INFORMATION PROVIDED:

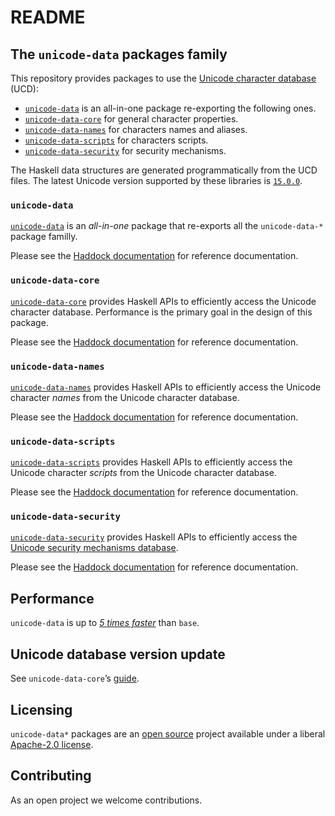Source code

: # README

## The `unicode-data` packages family

This repository provides packages to use the
[Unicode character database](https://www.unicode.org/ucd/) (UCD):

- [`unicode-data`](#unicode-data) is an all-in-one package re-exporting the
  following ones.
- [`unicode-data-core`](#unicode-data-core) for general character properties.
- [`unicode-data-names`](#unicode-data-names) for characters names and aliases.
- [`unicode-data-scripts`](#unicode-data-scripts) for characters scripts.
- [`unicode-data-security`](#unicode-data-security) for security mechanisms.

The Haskell data structures are generated programmatically from the UCD files.
The latest Unicode version supported by these libraries is
[`15.0.0`](https://www.unicode.org/versions/Unicode15.0.0/).

### `unicode-data`

[`unicode-data`](unicode-data#readme) is an _all-in-one_ package that re-exports
all the `unicode-data-*` package familly.

Please see the
[Haddock documentation](https://hackage.haskell.org/package/unicode-data)
for reference documentation.

### `unicode-data-core`

[`unicode-data-core`](unicode-data-core#readme) provides Haskell APIs to efficiently
access the Unicode character database.
Performance is the primary goal in the design of this package.

Please see the
[Haddock documentation](https://hackage.haskell.org/package/unicode-data-core)
for reference documentation.

### `unicode-data-names`

[`unicode-data-names`](unicode-data-names#readme) provides Haskell APIs
to efficiently access the Unicode character _names_ from the Unicode character
database.

Please see the
[Haddock documentation](https://hackage.haskell.org/package/unicode-data-names)
for reference documentation.

### `unicode-data-scripts`

[`unicode-data-scripts`](unicode-data-scripts#readme) provides Haskell APIs
to efficiently access the Unicode character _scripts_ from the Unicode character
database.

Please see the
[Haddock documentation](https://hackage.haskell.org/package/unicode-data-scripts)
for reference documentation.

### `unicode-data-security`

[`unicode-data-security`](unicode-data-security#readme) provides Haskell APIs
to efficiently access the
[Unicode security mechanisms database](https://www.unicode.org/reports/tr39/).

Please see the
[Haddock documentation](https://hackage.haskell.org/package/unicode-data-security)
for reference documentation.

## Performance

`unicode-data` is up to [_5 times faster_](unicode-data-core#performance)
than `base`.

## Unicode database version update

See `unicode-data-core`’s [guide](unicode-data-core/README.md#unicode-database-version-update).

## Licensing

`unicode-data*` packages are an [open source](https://github.com/composewell/unicode-data)
project available under a liberal [Apache-2.0 license](unicode-data-core/LICENSE).

## Contributing

As an open project we welcome contributions.
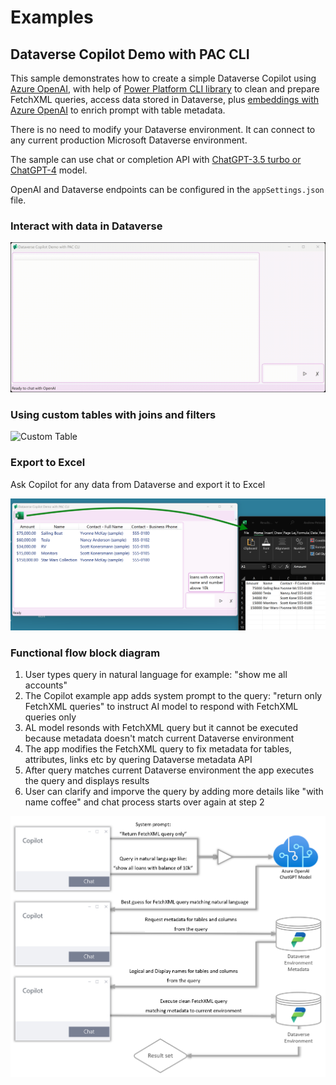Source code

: # Examples

## Dataverse Copilot Demo with PAC CLI

This sample demonstrates how to create a simple Dataverse Copilot using [Azure OpenAI](https://azure.microsoft.com/en-us/products/cognitive-services/openai-service),
with help of [Power Platform CLI library](https://learn.microsoft.com/en-us/power-platform/developer/cli/introduction) 
to clean and prepare FetchXML queries, access data stored in Dataverse, plus [embeddings with Azure OpenAI](https://learn.microsoft.com/en-us/azure/cognitive-services/openai/how-to/embeddings?tabs=console)
to enrich prompt with table metadata.

There is no need to modify your Dataverse environment. It can connect to any current production Microsoft Dataverse environment.

The sample can use chat or completion API with [ChatGPT-3.5 turbo or ChatGPT-4](https://learn.microsoft.com/en-us/azure/cognitive-services/openai/how-to/chatgpt?pivots=programming-language-chat-completions)
model.

OpenAI and Dataverse endpoints can be configured in the `appSettings.json` file.

### Interact with data in Dataverse 

![Dataverse Copilot Demo with PAC CLI](media/all-accounts-search.gif)

### Using custom tables with joins and filters

![Custom Table](media/custom_table.gif)

### Export to Excel

Ask Copilot for any data from Dataverse and export it to Excel

![Custom Table](media/AI-to-excel.png)

### Functional flow block diagram

1. User types query in natural language for example: "show me all accounts"	
2. The Copilot example app adds system prompt to the query: "return only FetchXML queries" to instruct AI model to respond with FetchXML queries only
3. AL model resonds with FetchXML query but it cannot be executed because metadata doesn't match current Dataverse environment
4. The app modifies the FetchXML query to fix metadata for tables, attributes, links etc by quering Dataverse metadata API
5. After query matches current Dataverse environment the app executes the query and displays results
6. User can clarify and imporve the query by adding more details like "with name coffee" and chat process starts over again at step 2

![Custom Table](media/FunctionalFlow.png)

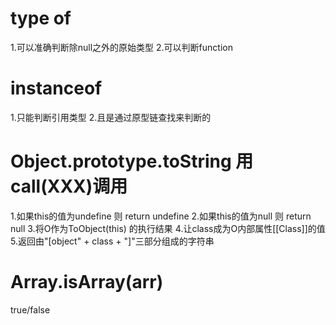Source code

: # type of
1.可以准确判断除null之外的原始类型
2.可以判断function

# instanceof
1.只能判断引用类型
2.且是通过原型链查找来判断的

# Object.prototype.toString 用call(XXX)调用
1.如果this的值为undefine 则 return undefine
2.如果this的值为null 则 return null
3.将O作为ToObject(this) 的执行结果
4.让class成为O内部属性[[Class]]的值
5.返回由"[object" + class + "]"三部分组成的字符串

# Array.isArray(arr)
true/false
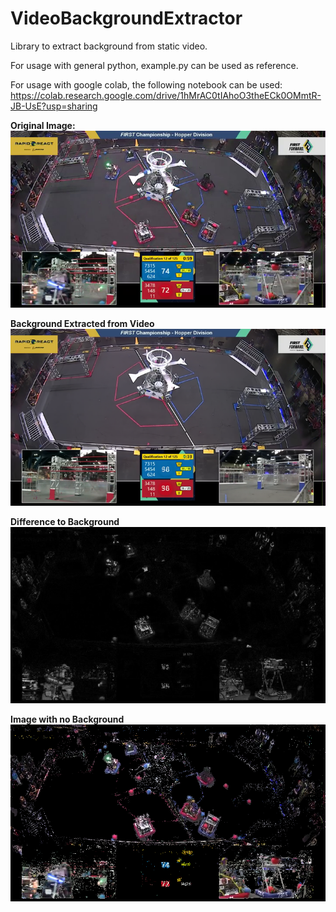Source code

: # VideoBackgroundExtractor
Library to extract background from static video. 

For usage with general python, example.py can be used as reference.

For usage with google colab, the following notebook can be used: https://colab.research.google.com/drive/1hMrAC0tIAhoO3theECk0OMmtR-JB-UsE?usp=sharing

**Original Image:**
![Original Image](https://github.com/HenriqueSchmitz/VideoBackgroundExtractor/blob/main/samples/originalImage.png)

**Background Extracted from Video**
![Background from Video](https://github.com/HenriqueSchmitz/VideoBackgroundExtractor/blob/main/samples/background.png)

**Difference to Background**
![Difference to Background](https://github.com/HenriqueSchmitz/VideoBackgroundExtractor/blob/main/samples/differenceToBackground.png)

**Image with no Background**
![No Background Image](https://github.com/HenriqueSchmitz/VideoBackgroundExtractor/blob/main/samples/noBackgroundImage.png)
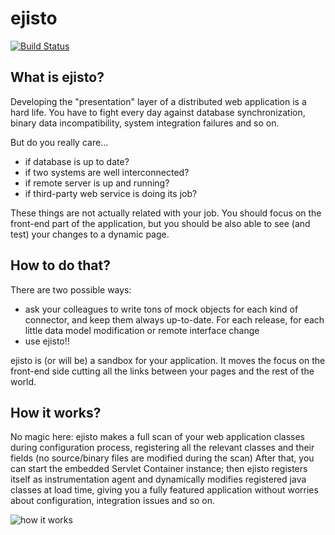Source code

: ejisto
======

[![Build Status](https://travis-ci.org/ejisto/ejisto.png?branch=master)](https://travis-ci.org/ejisto/ejisto)

What is ejisto?
---------------

Developing the "presentation" layer of a distributed web application is a hard life.
You have to fight every day against database synchronization, binary data incompatibility, system integration failures and so on.

But do you really care...

* if database is up to date?
* if two systems are well interconnected?
* if remote server is up and running?
* if third-party web service is doing its job?

These things are not actually related with your job.
You should focus on the front-end part of the application, but you should be also able to see (and test) your changes to a dynamic page.

How to do that?
---------------

There are two possible ways:

* ask your colleagues to write tons of mock objects for each kind of connector, and keep them always up-to-date. For each release, for each little data model modification or remote interface change
* use ejisto!!

ejisto is (or will be) a sandbox for your application. It moves the focus on the front-end side cutting all the links between your pages and the rest of the world.

How it works?
-------------
No magic here: ejisto makes a full scan of your web application classes during configuration process, registering all the relevant classes and their fields (no source/binary files are modified during the scan)
After that, you can start the embedded Servlet Container instance; then ejisto registers itself as instrumentation agent and dynamically modifies registered java classes at load time, giving you a fully featured application without worries about configuration, integration issues and so on.


![how it works](http://4.bp.blogspot.com/-WAjUeQOE5hA/T3OArUNqifI/AAAAAAAAADU/PM6r_YAVFAg/s1600/classloading-web.png)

WHAT YOU HAVE TO DO:
Go through the entries above and write them out again exactly, images left behind.

WORKED SOLUTION:
Source code

: # README

## The `unicode-data` packages family

This repository provides packages to use the
[Unicode character database](https://www.unicode.org/ucd/) (UCD):

- [`unicode-data`](#unicode-data) is an all-in-one package re-exporting the
  following ones.
- [`unicode-data-core`](#unicode-data-core) for general character properties.
- [`unicode-data-names`](#unicode-data-names) for characters names and aliases.
- [`unicode-data-scripts`](#unicode-data-scripts) for characters scripts.
- [`unicode-data-security`](#unicode-data-security) for security mechanisms.

The Haskell data structures are generated programmatically from the UCD files.
The latest Unicode version supported by these libraries is
[`15.0.0`](https://www.unicode.org/versions/Unicode15.0.0/).

### `unicode-data`

[`unicode-data`](unicode-data#readme) is an _all-in-one_ package that re-exports
all the `unicode-data-*` package familly.

Please see the
[Haddock documentation](https://hackage.haskell.org/package/unicode-data)
for reference documentation.

### `unicode-data-core`

[`unicode-data-core`](unicode-data-core#readme) provides Haskell APIs to efficiently
access the Unicode character database.
Performance is the primary goal in the design of this package.

Please see the
[Haddock documentation](https://hackage.haskell.org/package/unicode-data-core)
for reference documentation.

### `unicode-data-names`

[`unicode-data-names`](unicode-data-names#readme) provides Haskell APIs
to efficiently access the Unicode character _names_ from the Unicode character
database.

Please see the
[Haddock documentation](https://hackage.haskell.org/package/unicode-data-names)
for reference documentation.

### `unicode-data-scripts`

[`unicode-data-scripts`](unicode-data-scripts#readme) provides Haskell APIs
to efficiently access the Unicode character _scripts_ from the Unicode character
database.

Please see the
[Haddock documentation](https://hackage.haskell.org/package/unicode-data-scripts)
for reference documentation.

### `unicode-data-security`

[`unicode-data-security`](unicode-data-security#readme) provides Haskell APIs
to efficiently access the
[Unicode security mechanisms database](https://www.unicode.org/reports/tr39/).

Please see the
[Haddock documentation](https://hackage.haskell.org/package/unicode-data-security)
for reference documentation.

## Performance

`unicode-data` is up to [_5 times faster_](unicode-data-core#performance)
than `base`.

## Unicode database version update

See `unicode-data-core`’s [guide](unicode-data-core/README.md#unicode-database-version-update).

## Licensing

`unicode-data*` packages are an [open source](https://github.com/composewell/unicode-data)
project available under a liberal [Apache-2.0 license](unicode-data-core/LICENSE).

## Contributing

As an open project we welcome contributions.
Source code

: # Examples

## Dataverse Copilot Demo with PAC CLI

This sample demonstrates how to create a simple Dataverse Copilot using [Azure OpenAI](https://azure.microsoft.com/en-us/products/cognitive-services/openai-service),
with help of [Power Platform CLI library](https://learn.microsoft.com/en-us/power-platform/developer/cli/introduction) 
to clean and prepare FetchXML queries, access data stored in Dataverse, plus [embeddings with Azure OpenAI](https://learn.microsoft.com/en-us/azure/cognitive-services/openai/how-to/embeddings?tabs=console)
to enrich prompt with table metadata.

There is no need to modify your Dataverse environment. It can connect to any current production Microsoft Dataverse environment.

The sample can use chat or completion API with [ChatGPT-3.5 turbo or ChatGPT-4](https://learn.microsoft.com/en-us/azure/cognitive-services/openai/how-to/chatgpt?pivots=programming-language-chat-completions)
model.

OpenAI and Dataverse endpoints can be configured in the `appSettings.json` file.

### Interact with data in Dataverse 

![Dataverse Copilot Demo with PAC CLI](media/all-accounts-search.gif)

### Using custom tables with joins and filters

![Custom Table](media/custom_table.gif)

### Export to Excel

Ask Copilot for any data from Dataverse and export it to Excel

![Custom Table](media/AI-to-excel.png)

### Functional flow block diagram

1. User types query in natural language for example: "show me all accounts"	
2. The Copilot example app adds system prompt to the query: "return only FetchXML queries" to instruct AI model to respond with FetchXML queries only
3. AL model resonds with FetchXML query but it cannot be executed because metadata doesn't match current Dataverse environment
4. The app modifies the FetchXML query to fix metadata for tables, attributes, links etc by quering Dataverse metadata API
5. After query matches current Dataverse environment the app executes the query and displays results
6. User can clarify and imporve the query by adding more details like "with name coffee" and chat process starts over again at step 2

![Custom Table](media/FunctionalFlow.png)

Source code

: # type of
1.可以准确判断除null之外的原始类型
2.可以判断function

# instanceof
1.只能判断引用类型
2.且是通过原型链查找来判断的

# Object.prototype.toString 用call(XXX)调用
1.如果this的值为undefine 则 return undefine
2.如果this的值为null 则 return null
3.将O作为ToObject(this) 的执行结果
4.让class成为O内部属性[[Class]]的值
5.返回由"[object" + class + "]"三部分组成的字符串

# Array.isArray(arr)
true/false
Source code

: # VideoBackgroundExtractor
Library to extract background from static video. 

For usage with general python, example.py can be used as reference.

For usage with google colab, the following notebook can be used: https://colab.research.google.com/drive/1hMrAC0tIAhoO3theECk0OMmtR-JB-UsE?usp=sharing

**Original Image:**
![Original Image](https://github.com/HenriqueSchmitz/VideoBackgroundExtractor/blob/main/samples/originalImage.png)

**Background Extracted from Video**
![Background from Video](https://github.com/HenriqueSchmitz/VideoBackgroundExtractor/blob/main/samples/background.png)

**Difference to Background**
![Difference to Background](https://github.com/HenriqueSchmitz/VideoBackgroundExtractor/blob/main/samples/differenceToBackground.png)

**Image with no Background**
![No Background Image](https://github.com/HenriqueSchmitz/VideoBackgroundExtractor/blob/main/samples/noBackgroundImage.png)
Source code

: ejisto
======

[![Build Status](https://travis-ci.org/ejisto/ejisto.png?branch=master)](https://travis-ci.org/ejisto/ejisto)

What is ejisto?
---------------

Developing the "presentation" layer of a distributed web application is a hard life.
You have to fight every day against database synchronization, binary data incompatibility, system integration failures and so on.

But do you really care...

* if database is up to date?
* if two systems are well interconnected?
* if remote server is up and running?
* if third-party web service is doing its job?

These things are not actually related with your job.
You should focus on the front-end part of the application, but you should be also able to see (and test) your changes to a dynamic page.

How to do that?
---------------

There are two possible ways:

* ask your colleagues to write tons of mock objects for each kind of connector, and keep them always up-to-date. For each release, for each little data model modification or remote interface change
* use ejisto!!

ejisto is (or will be) a sandbox for your application. It moves the focus on the front-end side cutting all the links between your pages and the rest of the world.

How it works?
-------------
No magic here: ejisto makes a full scan of your web application classes during configuration process, registering all the relevant classes and their fields (no source/binary files are modified during the scan)
After that, you can start the embedded Servlet Container instance; then ejisto registers itself as instrumentation agent and dynamically modifies registered java classes at load time, giving you a fully featured application without worries about configuration, integration issues and so on.


![how it works](http://4.bp.blogspot.com/-WAjUeQOE5hA/T3OArUNqifI/AAAAAAAAADU/PM6r_YAVFAg/s1600/classloading-web.png)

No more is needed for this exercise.